Testing will be needed based on other comorbidities that your patient may have or need to have ruled out. History and physical examination are the critical determinants of which testing will be needed and how urgently they may need to be obtained. Any red flags in the history, such as a history of severe symptoms or respiratory failure, a history suggestive of atopy or anaphylaxis, or a history of frequent infections, will suggest certain tests. As discussed below, allergy testing and immunologic testing are commonly obtained at some point in the evaluation and management of a child with asthma. Similarly, any physical examination features that are concerning or atypical for asthma will also require a prompt and thorough evaluation. Failure to thrive, clubbing, and crackles in a preschool-aged child will demand a different testing strategy than new-onset focal wheezing in an adolescent, yet both require prompt and appropriate evaluation if the diagnosis of cystic fibrosis is to be made in the first case and new-onset Hodgkin’s lymphoma in the second (Figure 43-1). The history and physical examination of the patient with respiratory symptoms is critical to track common problems and to pick up the occasional rare condition that is masquerading as asthma. However, because these things are common in medicine, testing for the patient with either established asthma or newly considered asthma is most often straightforward and non-urgent. Spirometry and chest x-ray are the most commonly obtained tests in patients with asthma and are discussed in more detail elsewhere.
Figure 43-1. Mediastinal masses are uncommon but important causes of new-onset or atypical wheezing in children and adolescents. Intrathoracic airway compression from the expanding tumor mass results in airflow obstruction and wheezing. Airway obstruction may become life-threatening. In this case, Hodgkin’s lymphoma resulted in new-onset wheezing in a 12-year-old patient.

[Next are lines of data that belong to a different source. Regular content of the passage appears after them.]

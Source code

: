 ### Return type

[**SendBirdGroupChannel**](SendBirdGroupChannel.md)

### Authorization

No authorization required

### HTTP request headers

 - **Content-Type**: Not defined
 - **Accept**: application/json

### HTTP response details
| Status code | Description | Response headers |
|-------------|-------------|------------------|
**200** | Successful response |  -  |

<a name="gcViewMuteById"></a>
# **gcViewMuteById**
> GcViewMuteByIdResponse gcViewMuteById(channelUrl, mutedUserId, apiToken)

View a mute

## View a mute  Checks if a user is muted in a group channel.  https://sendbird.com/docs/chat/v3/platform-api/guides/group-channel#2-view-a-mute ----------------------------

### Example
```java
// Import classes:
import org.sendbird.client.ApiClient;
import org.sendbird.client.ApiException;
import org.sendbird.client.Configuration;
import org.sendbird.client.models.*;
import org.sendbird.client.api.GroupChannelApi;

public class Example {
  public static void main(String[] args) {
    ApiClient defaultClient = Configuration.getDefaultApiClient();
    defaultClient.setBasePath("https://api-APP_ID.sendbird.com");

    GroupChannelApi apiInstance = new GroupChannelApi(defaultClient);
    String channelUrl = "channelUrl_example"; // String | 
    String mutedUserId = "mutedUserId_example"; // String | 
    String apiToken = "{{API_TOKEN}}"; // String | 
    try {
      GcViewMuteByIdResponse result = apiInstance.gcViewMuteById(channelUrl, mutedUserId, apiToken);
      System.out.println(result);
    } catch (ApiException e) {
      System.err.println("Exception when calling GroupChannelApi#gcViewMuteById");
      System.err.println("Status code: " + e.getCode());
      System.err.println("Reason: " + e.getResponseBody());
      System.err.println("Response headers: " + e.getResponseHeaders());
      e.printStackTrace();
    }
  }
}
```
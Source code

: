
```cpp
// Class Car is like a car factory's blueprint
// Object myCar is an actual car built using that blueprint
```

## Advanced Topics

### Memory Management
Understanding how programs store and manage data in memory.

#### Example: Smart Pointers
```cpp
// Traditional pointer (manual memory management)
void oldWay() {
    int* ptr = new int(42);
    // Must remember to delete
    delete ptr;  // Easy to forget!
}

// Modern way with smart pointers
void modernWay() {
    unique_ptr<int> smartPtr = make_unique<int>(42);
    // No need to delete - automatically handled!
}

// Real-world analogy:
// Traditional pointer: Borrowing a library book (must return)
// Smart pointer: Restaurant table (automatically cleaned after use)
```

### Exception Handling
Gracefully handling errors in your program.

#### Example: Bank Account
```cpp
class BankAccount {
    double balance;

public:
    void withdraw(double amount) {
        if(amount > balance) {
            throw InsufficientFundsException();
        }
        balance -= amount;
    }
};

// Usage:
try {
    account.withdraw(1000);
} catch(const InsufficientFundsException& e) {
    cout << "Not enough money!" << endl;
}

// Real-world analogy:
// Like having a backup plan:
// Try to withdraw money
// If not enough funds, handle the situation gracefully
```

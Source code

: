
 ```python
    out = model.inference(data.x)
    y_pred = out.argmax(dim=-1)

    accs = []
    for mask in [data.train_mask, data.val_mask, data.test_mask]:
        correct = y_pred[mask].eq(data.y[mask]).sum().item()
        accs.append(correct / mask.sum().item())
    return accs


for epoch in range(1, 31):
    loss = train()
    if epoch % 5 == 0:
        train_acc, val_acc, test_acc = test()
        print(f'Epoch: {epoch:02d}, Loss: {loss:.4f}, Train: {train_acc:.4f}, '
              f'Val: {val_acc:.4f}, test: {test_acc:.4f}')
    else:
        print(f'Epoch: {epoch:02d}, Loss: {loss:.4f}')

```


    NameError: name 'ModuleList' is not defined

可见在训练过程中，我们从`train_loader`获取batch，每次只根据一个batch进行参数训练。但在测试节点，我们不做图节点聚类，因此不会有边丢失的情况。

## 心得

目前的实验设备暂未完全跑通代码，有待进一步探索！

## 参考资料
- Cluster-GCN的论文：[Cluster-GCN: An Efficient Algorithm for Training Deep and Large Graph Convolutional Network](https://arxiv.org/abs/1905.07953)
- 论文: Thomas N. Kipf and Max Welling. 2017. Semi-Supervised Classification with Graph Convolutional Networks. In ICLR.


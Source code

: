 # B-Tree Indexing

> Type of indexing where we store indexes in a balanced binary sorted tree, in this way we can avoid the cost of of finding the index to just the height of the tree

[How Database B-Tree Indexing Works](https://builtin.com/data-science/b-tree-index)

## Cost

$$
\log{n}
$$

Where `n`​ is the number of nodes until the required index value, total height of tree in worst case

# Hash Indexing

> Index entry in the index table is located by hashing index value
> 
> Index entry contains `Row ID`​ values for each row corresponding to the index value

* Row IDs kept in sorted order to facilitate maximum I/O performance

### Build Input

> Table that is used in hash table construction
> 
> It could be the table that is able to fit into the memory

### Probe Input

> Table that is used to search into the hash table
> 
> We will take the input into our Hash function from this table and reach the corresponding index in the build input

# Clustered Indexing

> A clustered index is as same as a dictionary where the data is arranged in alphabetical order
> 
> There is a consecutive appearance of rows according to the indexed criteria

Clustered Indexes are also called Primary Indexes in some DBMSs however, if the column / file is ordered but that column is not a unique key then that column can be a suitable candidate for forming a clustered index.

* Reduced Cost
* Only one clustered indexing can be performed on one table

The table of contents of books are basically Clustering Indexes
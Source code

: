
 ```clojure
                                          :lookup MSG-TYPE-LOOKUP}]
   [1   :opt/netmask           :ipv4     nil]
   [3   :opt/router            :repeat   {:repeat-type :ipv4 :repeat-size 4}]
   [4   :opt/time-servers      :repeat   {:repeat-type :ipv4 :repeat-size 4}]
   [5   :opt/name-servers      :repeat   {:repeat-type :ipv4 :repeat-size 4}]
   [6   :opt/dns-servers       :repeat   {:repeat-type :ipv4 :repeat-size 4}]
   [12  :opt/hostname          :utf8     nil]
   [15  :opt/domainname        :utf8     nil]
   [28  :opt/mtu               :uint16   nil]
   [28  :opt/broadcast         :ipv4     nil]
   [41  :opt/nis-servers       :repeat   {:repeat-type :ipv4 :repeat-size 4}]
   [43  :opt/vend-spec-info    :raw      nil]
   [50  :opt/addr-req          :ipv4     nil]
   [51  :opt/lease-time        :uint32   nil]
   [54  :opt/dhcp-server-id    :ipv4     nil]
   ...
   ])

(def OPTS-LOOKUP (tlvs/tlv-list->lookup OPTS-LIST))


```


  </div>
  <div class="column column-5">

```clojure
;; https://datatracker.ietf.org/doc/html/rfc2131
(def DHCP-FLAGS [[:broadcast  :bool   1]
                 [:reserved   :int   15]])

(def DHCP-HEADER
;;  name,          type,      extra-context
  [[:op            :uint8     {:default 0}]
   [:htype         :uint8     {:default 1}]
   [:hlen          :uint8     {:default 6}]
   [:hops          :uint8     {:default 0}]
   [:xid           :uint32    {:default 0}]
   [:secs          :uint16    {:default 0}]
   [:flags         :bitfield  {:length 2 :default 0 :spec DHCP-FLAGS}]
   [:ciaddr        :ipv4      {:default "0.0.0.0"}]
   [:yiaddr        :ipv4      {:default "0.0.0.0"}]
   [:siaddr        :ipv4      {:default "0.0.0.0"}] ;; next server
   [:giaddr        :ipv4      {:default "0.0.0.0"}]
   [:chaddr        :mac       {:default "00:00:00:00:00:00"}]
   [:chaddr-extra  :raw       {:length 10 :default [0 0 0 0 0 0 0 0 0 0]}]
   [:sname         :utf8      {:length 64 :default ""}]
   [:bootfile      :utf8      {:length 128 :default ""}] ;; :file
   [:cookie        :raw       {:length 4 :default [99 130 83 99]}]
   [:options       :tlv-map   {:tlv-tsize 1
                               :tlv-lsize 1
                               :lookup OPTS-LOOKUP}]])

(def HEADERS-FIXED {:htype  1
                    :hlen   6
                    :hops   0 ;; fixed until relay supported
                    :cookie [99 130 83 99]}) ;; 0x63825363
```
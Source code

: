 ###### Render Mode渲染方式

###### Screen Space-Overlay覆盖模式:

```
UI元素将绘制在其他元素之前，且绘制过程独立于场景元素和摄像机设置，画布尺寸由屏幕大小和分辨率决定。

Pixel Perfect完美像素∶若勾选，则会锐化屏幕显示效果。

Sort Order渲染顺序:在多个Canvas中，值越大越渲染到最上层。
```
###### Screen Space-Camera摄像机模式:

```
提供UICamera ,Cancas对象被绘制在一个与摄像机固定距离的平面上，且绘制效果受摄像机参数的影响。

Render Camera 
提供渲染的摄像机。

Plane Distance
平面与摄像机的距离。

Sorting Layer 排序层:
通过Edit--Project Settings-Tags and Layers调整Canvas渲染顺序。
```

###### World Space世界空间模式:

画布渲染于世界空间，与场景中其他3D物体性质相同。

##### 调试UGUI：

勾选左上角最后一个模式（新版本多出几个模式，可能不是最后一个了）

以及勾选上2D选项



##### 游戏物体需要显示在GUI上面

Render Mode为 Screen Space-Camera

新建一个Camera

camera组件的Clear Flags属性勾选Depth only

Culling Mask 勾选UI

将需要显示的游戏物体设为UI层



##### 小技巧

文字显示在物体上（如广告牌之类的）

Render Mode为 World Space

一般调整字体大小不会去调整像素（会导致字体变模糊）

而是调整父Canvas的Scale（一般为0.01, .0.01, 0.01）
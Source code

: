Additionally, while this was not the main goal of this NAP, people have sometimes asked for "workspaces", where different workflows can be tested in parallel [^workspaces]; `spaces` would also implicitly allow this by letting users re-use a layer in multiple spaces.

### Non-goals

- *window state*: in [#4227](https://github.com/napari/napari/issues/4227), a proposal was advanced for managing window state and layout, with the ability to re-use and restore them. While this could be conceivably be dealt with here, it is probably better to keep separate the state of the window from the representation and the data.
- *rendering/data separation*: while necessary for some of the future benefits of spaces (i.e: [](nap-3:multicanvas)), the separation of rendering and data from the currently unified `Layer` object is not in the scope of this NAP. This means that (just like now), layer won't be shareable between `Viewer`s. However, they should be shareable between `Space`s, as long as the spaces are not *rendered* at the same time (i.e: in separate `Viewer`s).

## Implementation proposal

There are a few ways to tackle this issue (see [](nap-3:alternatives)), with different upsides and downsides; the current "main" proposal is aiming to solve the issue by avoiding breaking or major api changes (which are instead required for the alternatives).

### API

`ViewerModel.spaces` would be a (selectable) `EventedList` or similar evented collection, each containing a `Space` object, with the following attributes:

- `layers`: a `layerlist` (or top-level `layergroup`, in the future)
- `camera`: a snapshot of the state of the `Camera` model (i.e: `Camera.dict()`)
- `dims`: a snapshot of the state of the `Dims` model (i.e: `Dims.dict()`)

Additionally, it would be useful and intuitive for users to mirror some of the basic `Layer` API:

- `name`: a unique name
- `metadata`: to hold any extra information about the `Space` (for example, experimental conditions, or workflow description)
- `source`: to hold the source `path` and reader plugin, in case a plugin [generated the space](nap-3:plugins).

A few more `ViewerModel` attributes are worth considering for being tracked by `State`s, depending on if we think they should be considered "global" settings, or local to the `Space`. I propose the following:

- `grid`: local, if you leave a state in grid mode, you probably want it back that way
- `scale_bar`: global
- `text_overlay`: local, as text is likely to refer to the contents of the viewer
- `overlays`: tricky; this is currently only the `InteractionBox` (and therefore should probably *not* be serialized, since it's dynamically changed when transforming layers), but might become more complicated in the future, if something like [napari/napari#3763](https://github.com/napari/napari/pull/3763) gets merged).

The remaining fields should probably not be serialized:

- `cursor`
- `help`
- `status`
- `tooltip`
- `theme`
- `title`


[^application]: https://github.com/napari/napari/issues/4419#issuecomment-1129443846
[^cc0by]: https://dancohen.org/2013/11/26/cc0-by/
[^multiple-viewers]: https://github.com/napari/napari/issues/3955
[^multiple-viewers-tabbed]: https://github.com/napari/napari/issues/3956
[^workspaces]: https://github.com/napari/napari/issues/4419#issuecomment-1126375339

Suffice it to say that spirometry is critical in the confirmation of airway obstruction, documenting its reversibility and severity and evaluating bronchial hyper-reactivity. Spirometry should be obtained regularly in any patient who is taking chronic medications for asthma so that management may be stepped up or down in accordance with the patient’s level of lung function and symptom control. Peak flow values alone are not sufficient to monitor pulmonary function in childhood asthma. School-aged patients can often perform accurate spirometry, but there will be some variability in the ability of individual patients, and some selectivity may be required. Any physician managing patients with asthma should identify a venue where their patients with asthma can have their lung function measured efficiently and accurately, whether this is right in your own office or in the pulmonary function testing (PFT) laboratory of the local hospital. If the local hospital is not a children’s hospital, a quick phone call to the PFT lab will confirm that the hospital does indeed test children and of what age. Other tests of lung function, such as lung volume measurements and lung diffusion, are less important in the ongoing management of asthma than is spirometry. Occasionally, a patient with asthma will require pulmonary challenge testing as part of his or her evaluation. Cardiopulmonary exercise testing can quantify the patient’s response to exercise and can help to clarify the complaints of exercise intolerance and chest pain or to assess the role of exercise-induced bronchospasm. Exercise testing can be done with concurrent flexible laryngoscopy to assess vocal cord motion during exercise when there is a question of vocal cord dysfunction. Other challenge testing may include isocapnic cold air or methacholine challenge testing to evaluate bronchial hyper-reactivity.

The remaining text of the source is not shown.